1
collection <- data.frame(col1=X1,col2=X2,col3=X3,col4=X4)
k <- 5
ind <- sample(seq(1,k), length(X1), replace=TRUE)

test_ind = which(ind==1)
train<-collection[-test_ind,]
fit<-lm(X1~poly(X2,2,raw=T)+X3+X4+X2:X3,data=train)
model1_resid<-predict(fit,collection[test_ind,2:4])

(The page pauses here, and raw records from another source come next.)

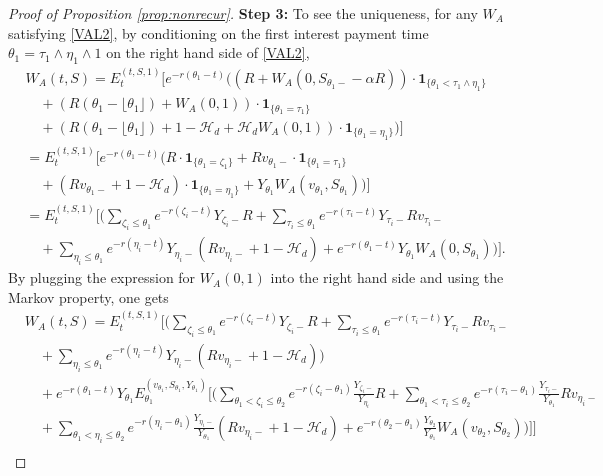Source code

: \documentclass[final,pdftex]{ectaart}
\theoremstyle{plain}
\begin{document}
\begin{appendices}
\begin{proof}[Proof of Proposition \ref{prop:nonrecur}]
	{\flushleft\bf Step 3:} To see the uniqueness, for any $W_A$ satisfying \eqref{VAL2}, by conditioning on the first interest payment time $\theta_1=\tau_1\land\eta_1\land1$ on the right hand side of \eqref{VAL2},
	\begin{align*}
	&W_A(t,S)=E_t^{(t,S,1)}\Bigg[e^{-r(\theta_1-t)}\Bigg((R+W_A(0,S_{\theta_1-}-\alpha R))\cdot\mathbf{1}_{\{\theta_1<\tau_1\land\eta_1\}}\\
	&\quad+(R(\theta_1-\lfloor\theta_1\rfloor)+W_A(0,1))\cdot\mathbf{1}_{\{\theta_1=\tau_1\}}\\
	&\quad+(R(\theta_1-\lfloor\theta_1\rfloor)+1-\mathcal{H}_d+\mathcal{H}_d W_A(0,1))\cdot \mathbf{1}_{\{\theta_1=\eta_1\}}\Bigg)\Bigg]\\
	&=E_t^{(t,S,1)}\Bigg[e^{-r(\theta_1-t)}\Bigg(R\cdot\mathbf{1}_{\{\theta_1=\zeta_1\}}+Rv_{\theta_1-}\cdot\mathbf{1}_{\{\theta_1=\tau_1\}}\\
	&\quad+(Rv_{\theta_1-}+1-\mathcal{H}_d)\cdot \mathbf{1}_{\{\theta_1=\eta_1\}}+Y_{\theta_1} W_A(v_{\theta_1},S_{\theta_1})\Bigg)\Bigg]\\
	&=E_t^{(t,S,1)}\Bigg[\Bigg(\sum_{\zeta_i\le\theta_1}e^{-r(\zeta_i-t)}Y_{\zeta_i-}R+\sum_{\tau_i\le\theta_1}e^{-r(\tau_i-t)}Y_{\tau_i-}Rv_{\tau_i-}\\
	&\quad+\sum_{\eta_i\le\theta_1}e^{-r(\eta_i-t)}Y_{\eta_i-}(Rv_{\eta_i-}+1-\mathcal{H}_d)+e^{-r(\theta_1-t)}Y_{\theta_1} W_A(0,S_{\theta_1})\Bigg)\Bigg].
	\end{align*}
	By plugging the expression for $W_A(0,1)$ into the right hand side and using the Markov property, one gets
	\begin{align*}
	&W_A(t,S)=E_t^{(t,S,1)}\Bigg[\Bigg(\sum_{\zeta_i\le\theta_1}e^{-r(\zeta_i-t)}Y_{\zeta_i-}R+\sum_{\tau_i\le\theta_1}e^{-r(\tau_i-t)}Y_{\tau_i-}Rv_{\tau_i-}\\
	&\quad+\sum_{\eta_i\le\theta_1}e^{-r(\eta_i-t)}Y_{\eta_i-}(Rv_{\eta_i-}+1-\mathcal{H}_d)\Bigg)\\
	&\quad+e^{-r(\theta_1-t)}Y_{\theta_1} E_{\theta_1}^{(v_{\theta_1},S_{\theta_1},Y_{\theta_1})}\Bigg[\Bigg(\sum_{\theta_1<\zeta_i\le\theta_2}e^{-r(\zeta_i-\theta_1)}\frac{Y_{\zeta_i-}}{Y_{\eta_i}}R+\sum_{\theta_1<\tau_i\le\theta_2}e^{-r(\tau_i-\theta_1)}\frac{Y_{\tau_i-}}{Y_{\theta_1}}Rv_{\eta_i-}\\
	&\quad+\sum_{\theta_1<\eta_i\le\theta_2}e^{-r(\eta_i-\theta_1)}\frac{Y_{\eta_i-}}{Y_{\theta_1}}(Rv_{\eta_i-}+1-\mathcal{H}_d)+e^{-r(\theta_2-\theta_1)}\frac{Y_{\theta_2}}{Y_{\theta_1}} W_A(v_{\theta_2},S_{\theta_2})\Bigg)\Bigg]\Bigg]\\

\end{align*}
\end{proof}
\end{appendices}
\end{document}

Warning message: 'newdata' had 105 rows but variables found have 444 rows

BTW: length(test_ind) is 105 and nrow(train)=444

I plan to run cross validation, but the above code generates the warning, I already followed other posts in this forum to do subsetting before I enter the lm function, why there is still warning? Anyone can point out the bug? Thanks

Jin
  • 1,203
  • 4
  • 20
  • 44

1 Answers1

1

I think you need to use the same variable names, so if you want to use columns 2,3,4 for your prediction, the names shoult be X1, X2, X3 as they are used for the model (not col2, col3 and col4 as you have).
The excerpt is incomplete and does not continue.